December 10th, 2015
Canada is a nation of immigrants, and it can be easy for people to forget that many of our most innovative and celebrated citizens were not originally born here. Unless you are a member of the Aboriginal community, your forefathers immigrated to Canada at some point in history.
The country’s immigration laws have changed a great deal over the years. While the federal government was solely responsible for immigration in the past, the provinces and territories now play more prominent roles. To that end, they have established Provincial Nominee Programs, designed to both attract newcomers and assist their new beginnings in Canada.
Population and Labour Targets
Like several other industrialized nations, Canada’s annual birth rate is in decline and the workforce is aging. This heightens the need for both new residents and workers to step in. The needs of the provinces vary, but attracting foreign skilled workers are a priority across the board.
Paramount among these vocational categories are healthcare professionals (including doctors, nurses, psychiatric nurses, midwives, and allied health professionals), semi-skilled workers (including tourism, long-haul trucking, hospitality, and food processing), and French-speaking skilled workers.
A Valuable Second Option for Residency
The federal government uses a points-based system to help decide which immigrants qualify for acceptance in the skilled worker program. Provincial Nominee Programs offer a second option for those who did not meet the education, age or experience requirements of the federal method.
The majority of provincial nominee programs require that applicants already have a job offer. This guideline is in place to make sure highly skilled personnel are available where needed. Fortunately for those without an offer, there are exceptions to that rule:
- Entrepreneurs seeking to establish a business and/or purchase a pre-existing one.

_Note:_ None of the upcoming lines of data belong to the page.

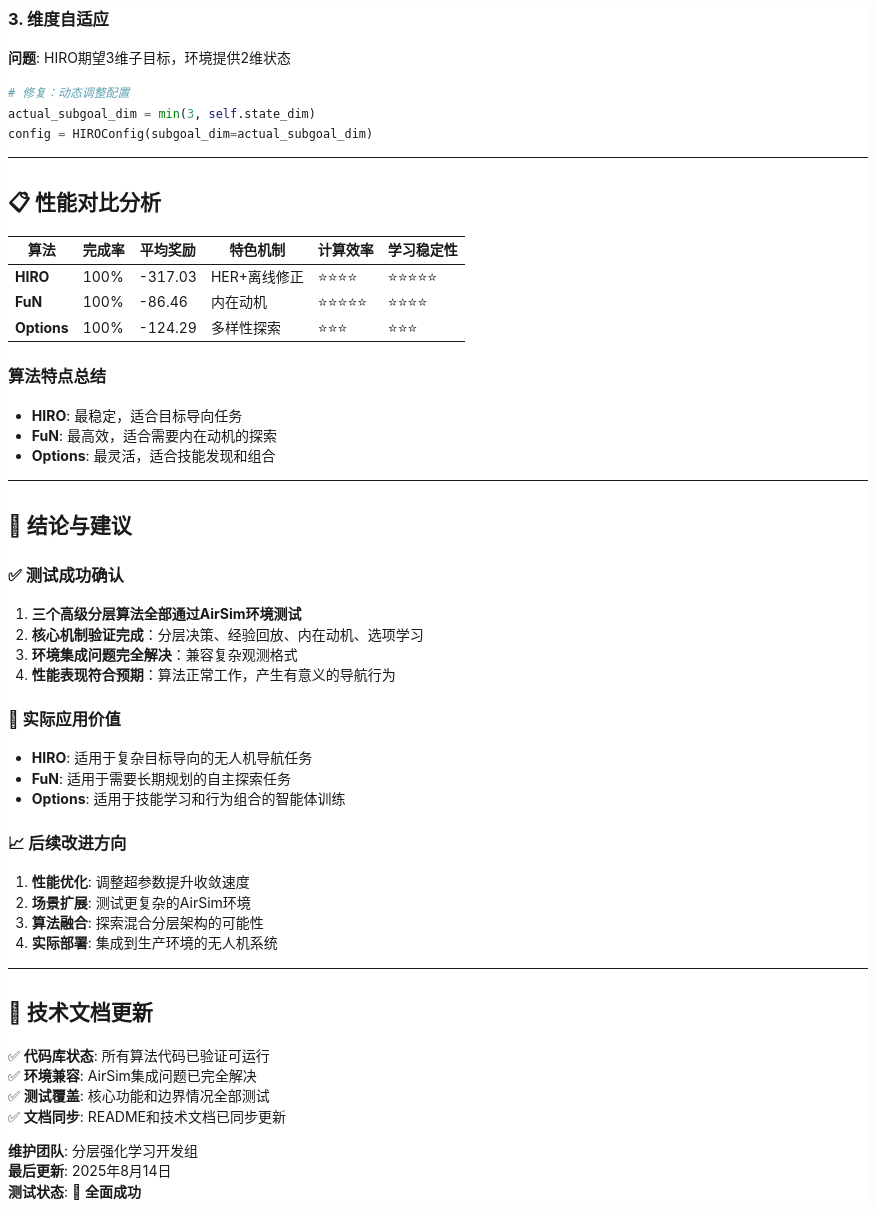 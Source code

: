 ### 3. 维度自适应
**问题**: HIRO期望3维子目标，环境提供2维状态
```python
# 修复：动态调整配置
actual_subgoal_dim = min(3, self.state_dim)
config = HIROConfig(subgoal_dim=actual_subgoal_dim)
```

---

## 📋 性能对比分析

| 算法 | 完成率 | 平均奖励 | 特色机制 | 计算效率 | 学习稳定性 |
|------|--------|----------|----------|----------|------------|
| **HIRO** | 100% | -317.03 | HER+离线修正 | ⭐⭐⭐⭐ | ⭐⭐⭐⭐⭐ |
| **FuN** | 100% | -86.46 | 内在动机 | ⭐⭐⭐⭐⭐ | ⭐⭐⭐⭐ |
| **Options** | 100% | -124.29 | 多样性探索 | ⭐⭐⭐ | ⭐⭐⭐ |

### 算法特点总结
- **HIRO**: 最稳定，适合目标导向任务
- **FuN**: 最高效，适合需要内在动机的探索
- **Options**: 最灵活，适合技能发现和组合

---

## 🎯 结论与建议

### ✅ 测试成功确认
1. **三个高级分层算法全部通过AirSim环境测试**
2. **核心机制验证完成**：分层决策、经验回放、内在动机、选项学习
3. **环境集成问题完全解决**：兼容复杂观测格式
4. **性能表现符合预期**：算法正常工作，产生有意义的导航行为

### 🚀 实际应用价值
- **HIRO**: 适用于复杂目标导向的无人机导航任务
- **FuN**: 适用于需要长期规划的自主探索任务  
- **Options**: 适用于技能学习和行为组合的智能体训练

### 📈 后续改进方向
1. **性能优化**: 调整超参数提升收敛速度
2. **场景扩展**: 测试更复杂的AirSim环境
3. **算法融合**: 探索混合分层架构的可能性
4. **实际部署**: 集成到生产环境的无人机系统

---

## 📝 技术文档更新

✅ **代码库状态**: 所有算法代码已验证可运行  
✅ **环境兼容**: AirSim集成问题已完全解决  
✅ **测试覆盖**: 核心功能和边界情况全部测试  
✅ **文档同步**: README和技术文档已同步更新

**维护团队**: 分层强化学习开发组  
**最后更新**: 2025年8月14日  
**测试状态**: 🎯 **全面成功** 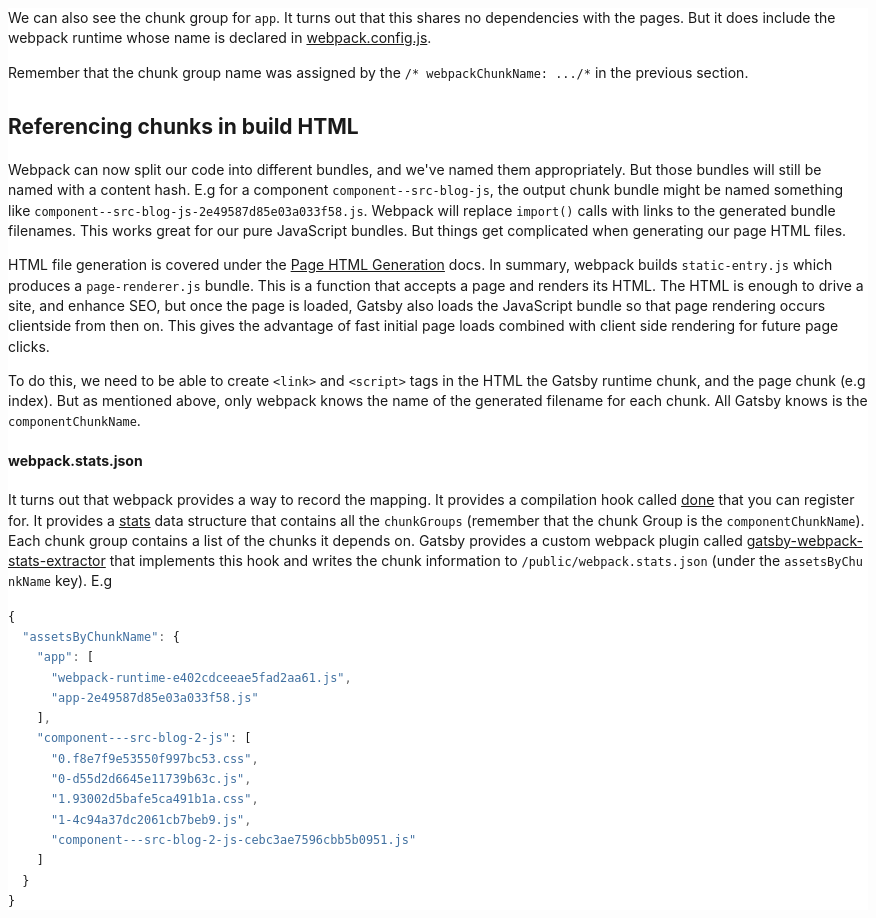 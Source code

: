 We can also see the chunk group for `app`. It turns out that this shares no dependencies with the pages. But it does include the webpack runtime whose name is declared in [webpack.config.js](https://github.com/gatsbyjs/gatsby/blob/master/packages/gatsby/src/utils/webpack.config.js#L438).

Remember that the chunk group name was assigned by the `/* webpackChunkName: .../*` in the previous section.

## Referencing chunks in build HTML

Webpack can now split our code into different bundles, and we've named them appropriately. But those bundles will still be named with a content hash. E.g for a component `component--src-blog-js`, the output chunk bundle might be named something like `component--src-blog-js-2e49587d85e03a033f58.js`. Webpack will replace `import()` calls with links to the generated bundle filenames. This works great for our pure JavaScript bundles. But things get complicated when generating our page HTML files.

HTML file generation is covered under the [Page HTML Generation](/docs/html-generation/) docs. In summary, webpack builds `static-entry.js` which produces a `page-renderer.js` bundle. This is a function that accepts a page and renders its HTML. The HTML is enough to drive a site, and enhance SEO, but once the page is loaded, Gatsby also loads the JavaScript bundle so that page rendering occurs clientside from then on. This gives the advantage of fast initial page loads combined with client side rendering for future page clicks.

To do this, we need to be able to create `<link>` and `<script>` tags in the HTML the Gatsby runtime chunk, and the page chunk (e.g index). But as mentioned above, only webpack knows the name of the generated filename for each chunk. All Gatsby knows is the `componentChunkName`.

#### webpack.stats.json

It turns out that webpack provides a way to record the mapping. It provides a compilation hook called [done](https://webpack.js.org/api/compiler-hooks/#done) that you can register for. It provides a [stats](https://webpack.js.org/api/stats/) data structure that contains all the `chunkGroups` (remember that the chunk Group is the `componentChunkName`). Each chunk group contains a list of the chunks it depends on. Gatsby provides a custom webpack plugin called [gatsby-webpack-stats-extractor](https://github.com/gatsbyjs/gatsby/blob/master/packages/gatsby/src/utils/webpack.config.js#L201) that implements this hook and writes the chunk information to `/public/webpack.stats.json` (under the `assetsByChunkName` key). E.g

```javascript
{
  "assetsByChunkName": {
    "app": [
      "webpack-runtime-e402cdceeae5fad2aa61.js",
      "app-2e49587d85e03a033f58.js"
    ],
    "component---src-blog-2-js": [
      "0.f8e7f9e53550f997bc53.css",
      "0-d55d2d6645e11739b63c.js",
      "1.93002d5bafe5ca491b1a.css",
      "1-4c94a37dc2061cb7beb9.js",
      "component---src-blog-2-js-cebc3ae7596cbb5b0951.js"
    ]
  }
}
```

- International students are encouraged to stay and work in the province after attaining their degree.
- Family reunification projects allow residents to sponsor family members from overseas who do not otherwise qualify under other immigration categories.
The Application Process
Those interested in participating in the program submit an application to the province where they wish to live. Approved applicants receive a provincial nomination certificate and federal immigration authorities analyze the person’s background. Individuals who pass these checks receive a permanent resident visa. Thanks to this streamlined process, application completions times are now six months or less. Québec’s rules are somewhat different, but the province does offer a unique option whereby applicants can predict their chances of admission based on their accumulated qualifications.
Expression of Interest
A recent addition to the program designed to further increase its speed and efficiency is the Expression of Interest option, which is similar to the federal government’s Express Entry Selection System. Those intent on a particular province or territory fill out an online form. The area in question then analyses the individual’s information and issues invitations to apply for those who meet certain standards.
Offering immigrants another avenue for permanent residency in Canada, the Provincial Nominee Program is an invaluable alternative for those who do not qualify under the federal immigration system. As each province and territory’s program is unique to that area, this increases both the living and employment opportunities for successful applicants.
Canada’s increasingly diverse society makes this country an excellent choice for individuals looking for a new start in a country that will welcome them and their contributions. These programs help to make that possible with a degree of ease and promptness previously unavailable to prospective Canadians.